**DIRECTIONS**
Which lines in the records below hold the word "influenced"? Copy each of them.

- - -

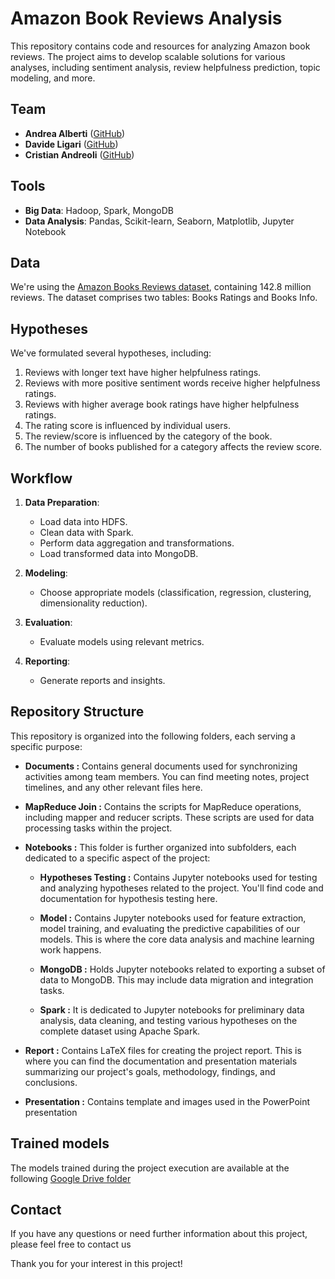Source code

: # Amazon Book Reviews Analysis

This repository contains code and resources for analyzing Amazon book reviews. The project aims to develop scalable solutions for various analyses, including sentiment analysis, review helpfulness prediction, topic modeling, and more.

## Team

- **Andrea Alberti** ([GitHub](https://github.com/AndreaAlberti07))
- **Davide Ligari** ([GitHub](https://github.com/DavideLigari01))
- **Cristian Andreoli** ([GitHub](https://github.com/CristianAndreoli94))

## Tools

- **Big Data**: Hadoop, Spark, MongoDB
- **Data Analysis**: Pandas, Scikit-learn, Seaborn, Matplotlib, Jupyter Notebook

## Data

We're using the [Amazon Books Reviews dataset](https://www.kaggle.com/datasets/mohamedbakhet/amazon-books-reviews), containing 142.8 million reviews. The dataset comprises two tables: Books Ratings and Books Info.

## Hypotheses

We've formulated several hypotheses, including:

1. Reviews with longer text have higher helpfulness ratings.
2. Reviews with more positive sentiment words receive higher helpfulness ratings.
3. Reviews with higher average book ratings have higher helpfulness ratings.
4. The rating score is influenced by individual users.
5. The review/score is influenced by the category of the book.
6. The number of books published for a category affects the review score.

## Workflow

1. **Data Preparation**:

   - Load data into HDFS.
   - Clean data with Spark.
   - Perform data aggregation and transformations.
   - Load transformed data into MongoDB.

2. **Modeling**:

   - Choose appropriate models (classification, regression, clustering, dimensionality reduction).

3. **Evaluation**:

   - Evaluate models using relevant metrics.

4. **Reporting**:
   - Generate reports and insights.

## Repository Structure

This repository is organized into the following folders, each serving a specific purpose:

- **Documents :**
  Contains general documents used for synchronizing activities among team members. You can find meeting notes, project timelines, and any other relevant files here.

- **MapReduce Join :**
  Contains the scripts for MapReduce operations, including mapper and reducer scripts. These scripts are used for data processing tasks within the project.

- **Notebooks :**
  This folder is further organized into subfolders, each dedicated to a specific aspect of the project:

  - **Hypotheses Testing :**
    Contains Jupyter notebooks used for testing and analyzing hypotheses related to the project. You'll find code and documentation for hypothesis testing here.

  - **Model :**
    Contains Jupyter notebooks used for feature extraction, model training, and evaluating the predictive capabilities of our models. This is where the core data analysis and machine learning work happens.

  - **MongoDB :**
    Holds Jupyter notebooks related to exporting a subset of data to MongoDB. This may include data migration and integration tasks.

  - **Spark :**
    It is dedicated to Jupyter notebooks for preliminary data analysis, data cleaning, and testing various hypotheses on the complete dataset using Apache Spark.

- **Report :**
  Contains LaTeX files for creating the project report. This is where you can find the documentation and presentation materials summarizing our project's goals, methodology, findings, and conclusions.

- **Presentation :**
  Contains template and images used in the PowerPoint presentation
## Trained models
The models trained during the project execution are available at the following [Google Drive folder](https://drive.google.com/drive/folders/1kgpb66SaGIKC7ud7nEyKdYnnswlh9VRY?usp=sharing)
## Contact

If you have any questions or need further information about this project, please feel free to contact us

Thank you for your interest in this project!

- - -

**SOLUTION FOR THIS PROBLEM**
4. The rating score is influenced by individual users.
5. The review/score is influenced by the category of the book.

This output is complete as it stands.